The meeting organized by the AU Infrastructure and Energy Commission will bring together partners from the World Bank, African Development Bank, European Investment Bank, NEPAD, JIFP and other partners who have pledged to finance the project that will double Africa’s current power production.
The project is a proposed solution to Africa’s power woes and will be looked upon to jumpstart industrial growth in Africa on top of providing electricity to millions of people allover Africa.
"The Grand Inga Talks will be a breakthrough to Africa’s power problems,” remarked Ambassador Erastus Mwencha of the AU Commission, in a statement availed to THE NEW TIMES.
In April this year, African leaders met the World’s largest banks and construction firms in London to plan the most powerful dam ever conceived to be constructed on the Inga falls, that will generate approximately 40,000 Megawatts of electricity and will export power to as far as Egypt and South Africa.
The amount that will be generated will be twice as much of what Three Gorges Dam in China-currently the world’s largest Dam produces. Facts about Grand Inga.
The Grand Inga Dam will be located on the Congo River and will be constructed on the World’s largest major waterfalls by volume.
The Inga Falls are estimated to drop to a length of 100 metres. The Grand Inga will be located where Inga 1 and Inga 2 dams are located. They were constructed in 1970’s and the third dam is being planned.
However the Grand Inga is expected to dwarf all of them because the feasibility study conducted shows that the dam will be standing at 150metres and will harness over 26,000 cubic metres of water a second.
The dam will boast of over 50 turbines with each producing nearly as much power as what the current hydro electric dams in Africa produce.
According to the World Energy Council Think Tank Sec. General, Gerald Doucet, the Grand Inga is the greatest sustainable development project, offering Africa a unique chance for interdependence and prosperity.
"It’s much more feasible now than ever. There is a peace settlement in Congo, and economic and technical studies have all shown it is possible.”
The Grand Inga has been in Africa’s plans since 1980 but the political upheavals in Dr Congo (formerly Zaire) kept hindering the planned development.
However environmentalists and the United Nations warn that the project might not solve Africas energy problems because the poor people at the grassroots might not benefit from it.

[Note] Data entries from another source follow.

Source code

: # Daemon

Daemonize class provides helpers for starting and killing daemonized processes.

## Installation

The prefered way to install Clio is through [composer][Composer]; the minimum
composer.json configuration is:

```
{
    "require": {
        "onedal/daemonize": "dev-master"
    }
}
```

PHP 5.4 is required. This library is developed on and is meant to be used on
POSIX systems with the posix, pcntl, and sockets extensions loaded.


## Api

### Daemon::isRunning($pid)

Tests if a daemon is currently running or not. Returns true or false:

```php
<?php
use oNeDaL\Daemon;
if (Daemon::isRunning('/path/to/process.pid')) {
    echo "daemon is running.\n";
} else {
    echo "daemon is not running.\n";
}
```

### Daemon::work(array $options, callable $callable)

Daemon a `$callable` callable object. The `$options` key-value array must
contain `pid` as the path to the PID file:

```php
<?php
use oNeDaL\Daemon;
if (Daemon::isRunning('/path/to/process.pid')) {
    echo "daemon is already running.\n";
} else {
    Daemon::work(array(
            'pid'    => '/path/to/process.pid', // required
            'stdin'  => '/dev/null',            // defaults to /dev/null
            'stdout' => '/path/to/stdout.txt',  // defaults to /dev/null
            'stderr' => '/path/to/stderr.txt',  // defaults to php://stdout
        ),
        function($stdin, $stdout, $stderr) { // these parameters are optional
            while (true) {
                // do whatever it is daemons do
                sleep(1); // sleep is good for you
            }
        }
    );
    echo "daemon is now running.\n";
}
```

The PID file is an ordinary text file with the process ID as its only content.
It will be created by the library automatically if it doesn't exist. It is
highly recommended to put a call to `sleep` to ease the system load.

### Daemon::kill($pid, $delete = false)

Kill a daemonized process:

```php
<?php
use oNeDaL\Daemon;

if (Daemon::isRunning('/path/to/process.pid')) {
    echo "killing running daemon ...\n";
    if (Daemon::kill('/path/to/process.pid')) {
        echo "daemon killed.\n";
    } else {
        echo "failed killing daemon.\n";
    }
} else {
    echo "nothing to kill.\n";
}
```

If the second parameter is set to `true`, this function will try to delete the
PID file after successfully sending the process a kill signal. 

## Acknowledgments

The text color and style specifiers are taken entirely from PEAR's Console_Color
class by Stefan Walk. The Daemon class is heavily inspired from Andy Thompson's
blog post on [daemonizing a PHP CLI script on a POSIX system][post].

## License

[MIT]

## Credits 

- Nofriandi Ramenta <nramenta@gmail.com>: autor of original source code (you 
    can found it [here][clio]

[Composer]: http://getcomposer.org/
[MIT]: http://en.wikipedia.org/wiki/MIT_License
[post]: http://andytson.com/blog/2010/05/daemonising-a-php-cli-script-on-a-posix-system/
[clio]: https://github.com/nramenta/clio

They cite an example where the current Inga 1 and 2 dams have been able to export power to as far as Angola and Namibia yet only 6% of the rural population access electricity.
The project will only be a success story if 70% of the people in Africa access electricity, a source from the UN notes. Environmental groups predict that only industrial countries like South Africa will benefit from the project and the poor will not benefit.
"As it stands, the project’s electricity won’t reach even a fraction of the continent’s 500 million people not yet connected to the grid. Building a distribution network that would actually light up Africa would increase the project’s cost exponentially. It would be very different if rural energy received the kind of commitment and attention now being lavished on Inga,” remarked an official from International Rivers, a watchdog group against the Grand Inga project.
They have predicted the Grand Inga to be a big flop with its funds embezzled by corrupt officials and that Africa’s technological backwardness will also deal a heavy blow to the project. Optimists though see the project as the beginning of the end of Africa’s stagnated growth and development.
Among other things, the Grand Inga is looked upon to solve the electric energy disparity in the continent that needs many small or big energy projects equivalent to Great Inga, to counter its energy shortages.
The 550 TWh produced on the continent in 2006 for example; were shared as follows; 230 TWh (42%): South Africa with 5.5% of the continent population (4500 kWh per capita), 150 TWh (27%): Five northern African nations with 16.7% of the continent population: Egypt, Algeria, Morocco, Tunisia and Libya (1000 kWh per capita) 170 TWh (31%): The rest of the continent or inter-tropical Africa with 77.8% of the continent population (250 kWh per capita).